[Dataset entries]
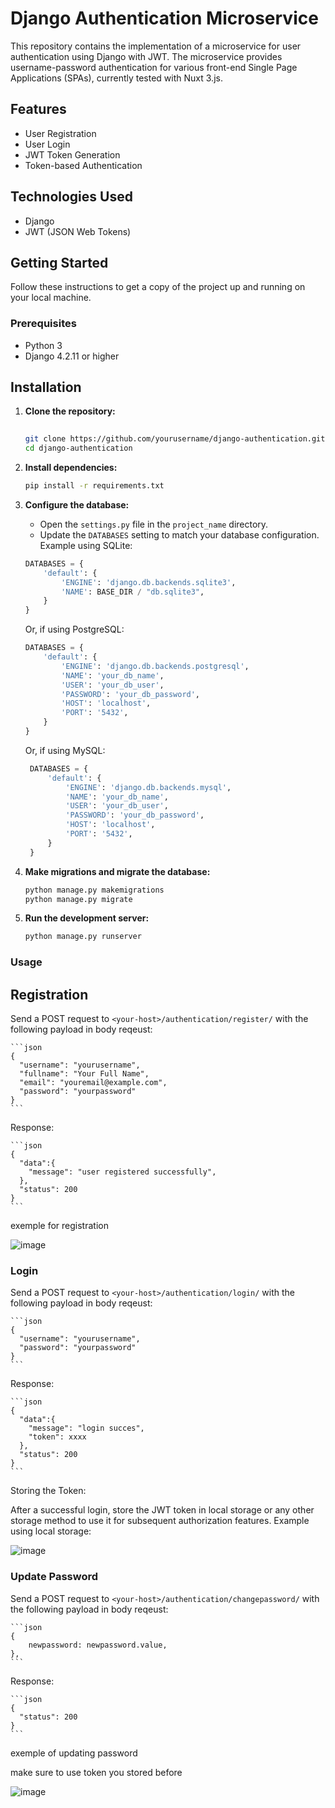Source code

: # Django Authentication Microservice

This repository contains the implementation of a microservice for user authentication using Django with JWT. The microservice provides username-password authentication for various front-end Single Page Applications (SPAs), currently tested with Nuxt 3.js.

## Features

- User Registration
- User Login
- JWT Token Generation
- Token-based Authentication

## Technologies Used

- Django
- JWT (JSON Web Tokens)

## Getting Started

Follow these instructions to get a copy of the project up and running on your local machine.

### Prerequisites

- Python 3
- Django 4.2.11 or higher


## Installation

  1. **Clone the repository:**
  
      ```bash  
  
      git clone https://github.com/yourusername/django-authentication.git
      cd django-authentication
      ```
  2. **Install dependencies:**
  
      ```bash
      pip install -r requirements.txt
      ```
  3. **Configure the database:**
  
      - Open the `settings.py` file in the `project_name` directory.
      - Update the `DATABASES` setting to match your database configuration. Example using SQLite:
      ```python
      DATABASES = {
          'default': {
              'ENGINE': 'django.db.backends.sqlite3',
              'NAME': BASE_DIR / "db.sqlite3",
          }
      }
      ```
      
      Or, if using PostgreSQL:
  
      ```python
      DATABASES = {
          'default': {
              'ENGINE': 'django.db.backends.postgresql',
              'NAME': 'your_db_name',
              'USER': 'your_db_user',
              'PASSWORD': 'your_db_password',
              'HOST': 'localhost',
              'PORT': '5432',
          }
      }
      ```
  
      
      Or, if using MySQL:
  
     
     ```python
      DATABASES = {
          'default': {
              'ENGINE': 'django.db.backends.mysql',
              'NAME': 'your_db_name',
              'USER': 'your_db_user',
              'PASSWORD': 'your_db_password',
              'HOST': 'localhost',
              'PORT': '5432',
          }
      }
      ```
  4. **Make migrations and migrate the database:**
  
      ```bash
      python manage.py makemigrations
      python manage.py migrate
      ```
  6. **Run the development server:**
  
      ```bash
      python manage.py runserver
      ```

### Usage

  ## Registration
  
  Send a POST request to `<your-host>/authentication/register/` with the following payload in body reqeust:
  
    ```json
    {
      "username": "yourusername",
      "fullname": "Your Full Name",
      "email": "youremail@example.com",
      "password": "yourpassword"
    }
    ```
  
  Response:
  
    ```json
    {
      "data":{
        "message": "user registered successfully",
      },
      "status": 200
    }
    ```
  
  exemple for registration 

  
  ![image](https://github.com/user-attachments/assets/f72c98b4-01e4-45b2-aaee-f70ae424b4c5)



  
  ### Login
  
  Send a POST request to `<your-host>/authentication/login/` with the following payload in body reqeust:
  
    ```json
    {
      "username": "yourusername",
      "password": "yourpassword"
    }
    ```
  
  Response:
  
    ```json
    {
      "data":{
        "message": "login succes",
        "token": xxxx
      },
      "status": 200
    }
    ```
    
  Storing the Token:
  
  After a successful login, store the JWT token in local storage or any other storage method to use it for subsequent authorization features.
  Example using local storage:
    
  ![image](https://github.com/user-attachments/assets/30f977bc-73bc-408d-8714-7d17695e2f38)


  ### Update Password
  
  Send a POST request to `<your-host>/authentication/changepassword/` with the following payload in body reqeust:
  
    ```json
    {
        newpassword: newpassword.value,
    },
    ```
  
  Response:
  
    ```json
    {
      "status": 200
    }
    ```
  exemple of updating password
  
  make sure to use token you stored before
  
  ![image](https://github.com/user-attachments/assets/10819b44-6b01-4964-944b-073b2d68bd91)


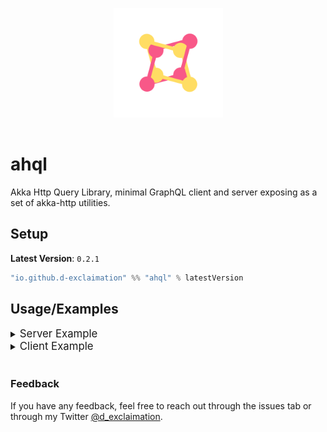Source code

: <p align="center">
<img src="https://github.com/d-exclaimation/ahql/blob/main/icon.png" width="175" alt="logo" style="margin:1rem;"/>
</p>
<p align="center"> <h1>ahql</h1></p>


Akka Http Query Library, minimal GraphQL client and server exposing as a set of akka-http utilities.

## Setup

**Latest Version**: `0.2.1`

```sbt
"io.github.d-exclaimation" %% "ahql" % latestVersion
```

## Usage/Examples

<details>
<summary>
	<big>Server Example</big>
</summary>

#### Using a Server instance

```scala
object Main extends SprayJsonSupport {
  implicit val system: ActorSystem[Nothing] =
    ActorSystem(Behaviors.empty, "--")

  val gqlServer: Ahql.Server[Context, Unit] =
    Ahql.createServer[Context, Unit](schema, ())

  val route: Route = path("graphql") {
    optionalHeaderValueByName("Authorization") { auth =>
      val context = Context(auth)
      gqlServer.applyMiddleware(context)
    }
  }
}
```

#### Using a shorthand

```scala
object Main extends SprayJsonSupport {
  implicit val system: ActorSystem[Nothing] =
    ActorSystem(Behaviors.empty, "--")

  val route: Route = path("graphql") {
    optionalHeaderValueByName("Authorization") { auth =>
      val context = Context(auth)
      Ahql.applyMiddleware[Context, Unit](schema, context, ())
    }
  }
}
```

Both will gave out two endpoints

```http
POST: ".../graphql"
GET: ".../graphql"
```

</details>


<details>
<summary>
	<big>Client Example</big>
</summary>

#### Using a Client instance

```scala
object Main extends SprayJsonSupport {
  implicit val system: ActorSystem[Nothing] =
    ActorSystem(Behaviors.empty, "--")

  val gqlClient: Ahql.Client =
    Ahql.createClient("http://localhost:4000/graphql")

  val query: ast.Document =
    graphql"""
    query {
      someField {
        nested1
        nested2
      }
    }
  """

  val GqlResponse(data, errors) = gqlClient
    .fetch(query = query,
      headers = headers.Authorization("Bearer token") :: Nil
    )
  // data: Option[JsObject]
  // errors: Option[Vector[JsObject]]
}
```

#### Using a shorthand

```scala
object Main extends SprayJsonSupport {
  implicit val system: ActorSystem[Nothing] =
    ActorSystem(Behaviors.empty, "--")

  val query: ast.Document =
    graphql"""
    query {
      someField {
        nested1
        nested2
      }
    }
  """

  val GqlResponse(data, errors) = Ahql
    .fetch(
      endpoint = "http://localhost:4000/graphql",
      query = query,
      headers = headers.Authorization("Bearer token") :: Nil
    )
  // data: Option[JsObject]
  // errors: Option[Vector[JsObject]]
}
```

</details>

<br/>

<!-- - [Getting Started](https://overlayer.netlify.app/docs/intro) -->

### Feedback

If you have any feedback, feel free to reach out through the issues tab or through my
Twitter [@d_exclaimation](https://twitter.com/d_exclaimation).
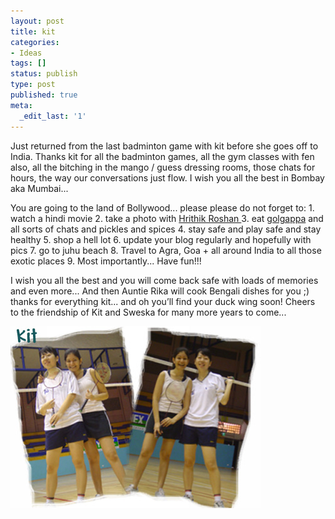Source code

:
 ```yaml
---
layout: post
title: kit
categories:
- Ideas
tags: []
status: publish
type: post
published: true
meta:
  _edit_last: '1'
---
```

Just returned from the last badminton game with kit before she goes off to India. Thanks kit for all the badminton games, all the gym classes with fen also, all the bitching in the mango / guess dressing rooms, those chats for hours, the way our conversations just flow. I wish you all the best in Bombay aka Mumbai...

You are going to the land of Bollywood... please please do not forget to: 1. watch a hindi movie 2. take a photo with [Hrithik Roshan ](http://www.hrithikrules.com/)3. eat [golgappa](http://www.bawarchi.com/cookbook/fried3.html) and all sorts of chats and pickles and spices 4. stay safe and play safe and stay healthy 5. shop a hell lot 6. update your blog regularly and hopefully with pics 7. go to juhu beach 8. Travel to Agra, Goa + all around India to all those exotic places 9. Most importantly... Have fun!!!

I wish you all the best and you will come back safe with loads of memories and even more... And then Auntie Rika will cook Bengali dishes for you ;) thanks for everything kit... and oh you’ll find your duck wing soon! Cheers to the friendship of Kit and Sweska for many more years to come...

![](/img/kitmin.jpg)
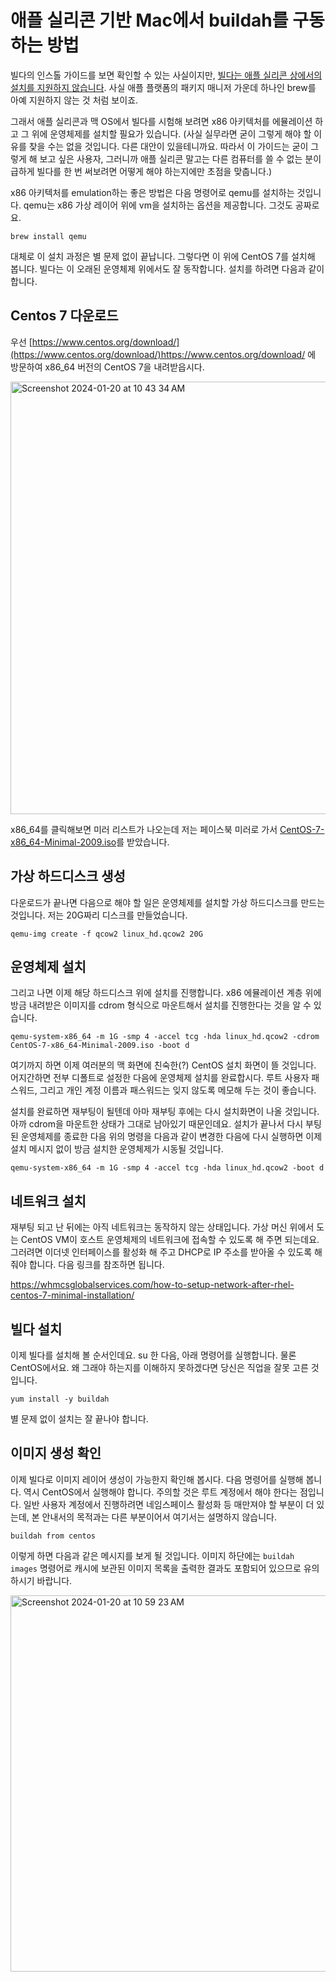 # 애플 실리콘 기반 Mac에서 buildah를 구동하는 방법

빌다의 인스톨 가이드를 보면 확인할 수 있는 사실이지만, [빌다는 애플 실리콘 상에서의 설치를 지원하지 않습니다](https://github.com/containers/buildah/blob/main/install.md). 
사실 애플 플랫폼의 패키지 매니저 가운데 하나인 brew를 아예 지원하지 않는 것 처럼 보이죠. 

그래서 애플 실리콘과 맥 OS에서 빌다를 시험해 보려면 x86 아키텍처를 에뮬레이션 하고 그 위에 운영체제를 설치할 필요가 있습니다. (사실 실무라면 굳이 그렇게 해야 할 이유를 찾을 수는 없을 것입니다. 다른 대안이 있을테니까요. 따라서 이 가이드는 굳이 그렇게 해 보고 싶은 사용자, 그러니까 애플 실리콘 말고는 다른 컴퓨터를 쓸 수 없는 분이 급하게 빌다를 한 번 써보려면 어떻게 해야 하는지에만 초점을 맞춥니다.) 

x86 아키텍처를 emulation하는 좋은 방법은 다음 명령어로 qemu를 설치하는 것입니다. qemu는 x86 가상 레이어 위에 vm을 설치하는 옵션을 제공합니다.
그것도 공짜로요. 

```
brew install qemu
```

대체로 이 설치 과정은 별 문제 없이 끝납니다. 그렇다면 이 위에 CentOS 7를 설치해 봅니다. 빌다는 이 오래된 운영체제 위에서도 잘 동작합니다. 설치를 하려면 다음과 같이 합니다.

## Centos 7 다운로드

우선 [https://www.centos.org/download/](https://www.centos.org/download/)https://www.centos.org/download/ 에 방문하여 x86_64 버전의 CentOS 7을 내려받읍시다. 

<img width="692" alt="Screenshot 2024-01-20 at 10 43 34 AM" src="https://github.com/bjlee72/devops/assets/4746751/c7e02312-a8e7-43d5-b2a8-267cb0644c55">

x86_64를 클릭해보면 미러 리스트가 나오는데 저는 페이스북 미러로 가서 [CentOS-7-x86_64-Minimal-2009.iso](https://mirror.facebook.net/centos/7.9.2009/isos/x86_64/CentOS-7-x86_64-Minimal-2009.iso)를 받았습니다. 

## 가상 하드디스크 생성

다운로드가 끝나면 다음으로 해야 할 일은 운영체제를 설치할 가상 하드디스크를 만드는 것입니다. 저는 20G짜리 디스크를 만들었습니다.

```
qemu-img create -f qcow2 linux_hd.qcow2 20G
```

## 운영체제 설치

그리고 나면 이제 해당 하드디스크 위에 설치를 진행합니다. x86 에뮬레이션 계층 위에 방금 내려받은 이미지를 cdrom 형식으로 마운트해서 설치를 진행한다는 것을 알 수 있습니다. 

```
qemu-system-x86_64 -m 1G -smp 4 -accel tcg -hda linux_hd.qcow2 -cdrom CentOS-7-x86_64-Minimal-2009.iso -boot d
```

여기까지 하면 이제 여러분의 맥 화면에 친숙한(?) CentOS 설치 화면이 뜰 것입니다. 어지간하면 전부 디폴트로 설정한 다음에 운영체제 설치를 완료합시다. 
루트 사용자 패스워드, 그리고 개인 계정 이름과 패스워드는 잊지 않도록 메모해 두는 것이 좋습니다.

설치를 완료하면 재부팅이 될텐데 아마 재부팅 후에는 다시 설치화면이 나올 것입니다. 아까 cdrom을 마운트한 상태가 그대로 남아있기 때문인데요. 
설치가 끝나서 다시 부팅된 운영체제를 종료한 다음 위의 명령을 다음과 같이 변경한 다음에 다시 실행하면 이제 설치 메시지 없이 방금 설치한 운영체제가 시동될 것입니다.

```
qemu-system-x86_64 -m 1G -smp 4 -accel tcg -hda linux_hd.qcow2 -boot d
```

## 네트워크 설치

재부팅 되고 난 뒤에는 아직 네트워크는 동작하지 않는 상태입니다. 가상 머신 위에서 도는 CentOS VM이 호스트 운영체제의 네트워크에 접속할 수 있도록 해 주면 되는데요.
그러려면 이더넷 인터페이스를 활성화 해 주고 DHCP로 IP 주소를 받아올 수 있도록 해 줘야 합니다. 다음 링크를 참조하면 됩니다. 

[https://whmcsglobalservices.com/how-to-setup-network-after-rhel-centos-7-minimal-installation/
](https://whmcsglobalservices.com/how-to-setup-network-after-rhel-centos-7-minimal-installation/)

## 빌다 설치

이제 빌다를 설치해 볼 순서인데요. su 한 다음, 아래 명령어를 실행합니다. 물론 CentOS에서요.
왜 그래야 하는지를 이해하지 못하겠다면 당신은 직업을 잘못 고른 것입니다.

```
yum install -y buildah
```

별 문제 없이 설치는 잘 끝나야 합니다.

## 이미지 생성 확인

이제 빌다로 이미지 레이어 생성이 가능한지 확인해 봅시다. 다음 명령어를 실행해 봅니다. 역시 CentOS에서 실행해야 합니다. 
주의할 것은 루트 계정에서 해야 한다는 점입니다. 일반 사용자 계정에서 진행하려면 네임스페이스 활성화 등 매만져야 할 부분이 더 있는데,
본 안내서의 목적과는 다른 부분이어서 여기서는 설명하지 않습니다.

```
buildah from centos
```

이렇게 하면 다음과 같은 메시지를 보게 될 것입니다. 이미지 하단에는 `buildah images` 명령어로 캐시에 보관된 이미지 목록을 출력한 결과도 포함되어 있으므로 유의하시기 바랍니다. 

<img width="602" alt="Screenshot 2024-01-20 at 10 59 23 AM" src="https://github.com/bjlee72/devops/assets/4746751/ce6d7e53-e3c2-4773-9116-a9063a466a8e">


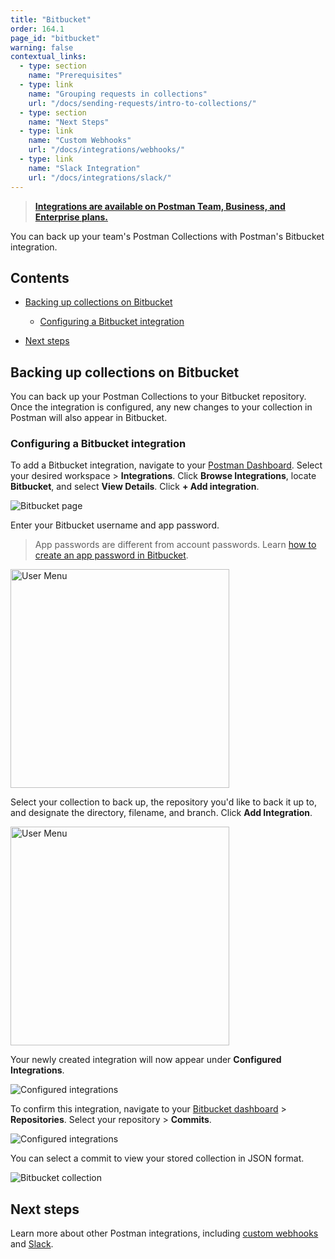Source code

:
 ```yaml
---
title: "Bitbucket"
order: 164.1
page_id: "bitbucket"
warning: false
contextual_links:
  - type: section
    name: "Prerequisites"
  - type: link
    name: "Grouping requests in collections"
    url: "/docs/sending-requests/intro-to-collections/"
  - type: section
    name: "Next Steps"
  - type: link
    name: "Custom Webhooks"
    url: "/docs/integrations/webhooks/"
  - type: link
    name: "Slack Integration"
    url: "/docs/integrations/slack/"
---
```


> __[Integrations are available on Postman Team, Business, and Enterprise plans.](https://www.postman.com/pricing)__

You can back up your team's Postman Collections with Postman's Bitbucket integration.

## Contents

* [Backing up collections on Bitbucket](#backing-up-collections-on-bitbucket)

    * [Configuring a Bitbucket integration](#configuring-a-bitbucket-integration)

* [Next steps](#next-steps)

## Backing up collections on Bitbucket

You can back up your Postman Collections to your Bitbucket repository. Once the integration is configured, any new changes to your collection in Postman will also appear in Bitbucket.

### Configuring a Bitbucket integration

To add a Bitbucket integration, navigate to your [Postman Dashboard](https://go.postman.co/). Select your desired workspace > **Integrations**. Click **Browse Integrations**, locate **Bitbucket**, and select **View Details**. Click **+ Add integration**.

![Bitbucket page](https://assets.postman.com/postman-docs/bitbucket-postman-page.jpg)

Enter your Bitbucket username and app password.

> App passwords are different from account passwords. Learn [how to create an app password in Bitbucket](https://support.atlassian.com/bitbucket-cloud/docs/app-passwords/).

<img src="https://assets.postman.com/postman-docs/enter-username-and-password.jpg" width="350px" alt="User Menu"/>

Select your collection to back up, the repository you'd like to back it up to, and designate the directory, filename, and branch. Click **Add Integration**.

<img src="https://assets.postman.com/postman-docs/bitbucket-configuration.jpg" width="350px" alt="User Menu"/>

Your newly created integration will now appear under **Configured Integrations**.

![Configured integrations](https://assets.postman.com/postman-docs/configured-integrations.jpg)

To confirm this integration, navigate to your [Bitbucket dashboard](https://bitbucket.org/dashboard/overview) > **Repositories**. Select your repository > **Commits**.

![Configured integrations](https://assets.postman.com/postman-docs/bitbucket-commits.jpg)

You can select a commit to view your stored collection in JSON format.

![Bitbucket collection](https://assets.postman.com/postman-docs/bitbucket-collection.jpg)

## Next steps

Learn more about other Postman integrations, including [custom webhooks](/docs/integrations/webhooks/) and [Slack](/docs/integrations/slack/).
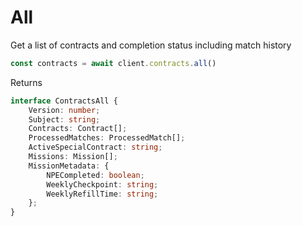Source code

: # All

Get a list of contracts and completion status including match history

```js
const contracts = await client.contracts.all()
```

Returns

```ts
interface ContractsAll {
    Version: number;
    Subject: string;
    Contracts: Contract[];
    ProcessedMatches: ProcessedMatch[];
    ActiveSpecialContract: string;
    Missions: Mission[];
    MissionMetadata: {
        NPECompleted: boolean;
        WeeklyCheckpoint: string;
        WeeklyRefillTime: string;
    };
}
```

[Problem details]
Look above for the line with "설치를 완료하면 재부팅이" and the line with "collections on Bitbucket](#backing-up-collections-on-bitbucket)"; set down those two lines and all lines between them exactly, without pictures and without anything else.

[Reply to the task]
설치를 완료하면 재부팅이 될텐데 아마 재부팅 후에는 다시 설치화면이 나올 것입니다. 아까 cdrom을 마운트한 상태가 그대로 남아있기 때문인데요. 
설치가 끝나서 다시 부팅된 운영체제를 종료한 다음 위의 명령을 다음과 같이 변경한 다음에 다시 실행하면 이제 설치 메시지 없이 방금 설치한 운영체제가 시동될 것입니다.

```
qemu-system-x86_64 -m 1G -smp 4 -accel tcg -hda linux_hd.qcow2 -boot d
```

## 네트워크 설치

재부팅 되고 난 뒤에는 아직 네트워크는 동작하지 않는 상태입니다. 가상 머신 위에서 도는 CentOS VM이 호스트 운영체제의 네트워크에 접속할 수 있도록 해 주면 되는데요.
그러려면 이더넷 인터페이스를 활성화 해 주고 DHCP로 IP 주소를 받아올 수 있도록 해 줘야 합니다. 다음 링크를 참조하면 됩니다. 

[https://whmcsglobalservices.com/how-to-setup-network-after-rhel-centos-7-minimal-installation/
](https://whmcsglobalservices.com/how-to-setup-network-after-rhel-centos-7-minimal-installation/)

## 빌다 설치

이제 빌다를 설치해 볼 순서인데요. su 한 다음, 아래 명령어를 실행합니다. 물론 CentOS에서요.
왜 그래야 하는지를 이해하지 못하겠다면 당신은 직업을 잘못 고른 것입니다.

```
yum install -y buildah
```

별 문제 없이 설치는 잘 끝나야 합니다.

## 이미지 생성 확인

이제 빌다로 이미지 레이어 생성이 가능한지 확인해 봅시다. 다음 명령어를 실행해 봅니다. 역시 CentOS에서 실행해야 합니다. 
주의할 것은 루트 계정에서 해야 한다는 점입니다. 일반 사용자 계정에서 진행하려면 네임스페이스 활성화 등 매만져야 할 부분이 더 있는데,
본 안내서의 목적과는 다른 부분이어서 여기서는 설명하지 않습니다.

```
buildah from centos
```

이렇게 하면 다음과 같은 메시지를 보게 될 것입니다. 이미지 하단에는 `buildah images` 명령어로 캐시에 보관된 이미지 목록을 출력한 결과도 포함되어 있으므로 유의하시기 바랍니다. 

<img width="602" alt="Screenshot 2024-01-20 at 10 59 23 AM" src="https://github.com/bjlee72/devops/assets/4746751/ce6d7e53-e3c2-4773-9116-a9063a466a8e">


Source code

:
 ```yaml
---
title: "Bitbucket"
order: 164.1
page_id: "bitbucket"
warning: false
contextual_links:
  - type: section
    name: "Prerequisites"
  - type: link
    name: "Grouping requests in collections"
    url: "/docs/sending-requests/intro-to-collections/"
  - type: section
    name: "Next Steps"
  - type: link
    name: "Custom Webhooks"
    url: "/docs/integrations/webhooks/"
  - type: link
    name: "Slack Integration"
    url: "/docs/integrations/slack/"
---
```


> __[Integrations are available on Postman Team, Business, and Enterprise plans.](https://www.postman.com/pricing)__

You can back up your team's Postman Collections with Postman's Bitbucket integration.

## Contents

* [Backing up collections on Bitbucket](#backing-up-collections-on-bitbucket)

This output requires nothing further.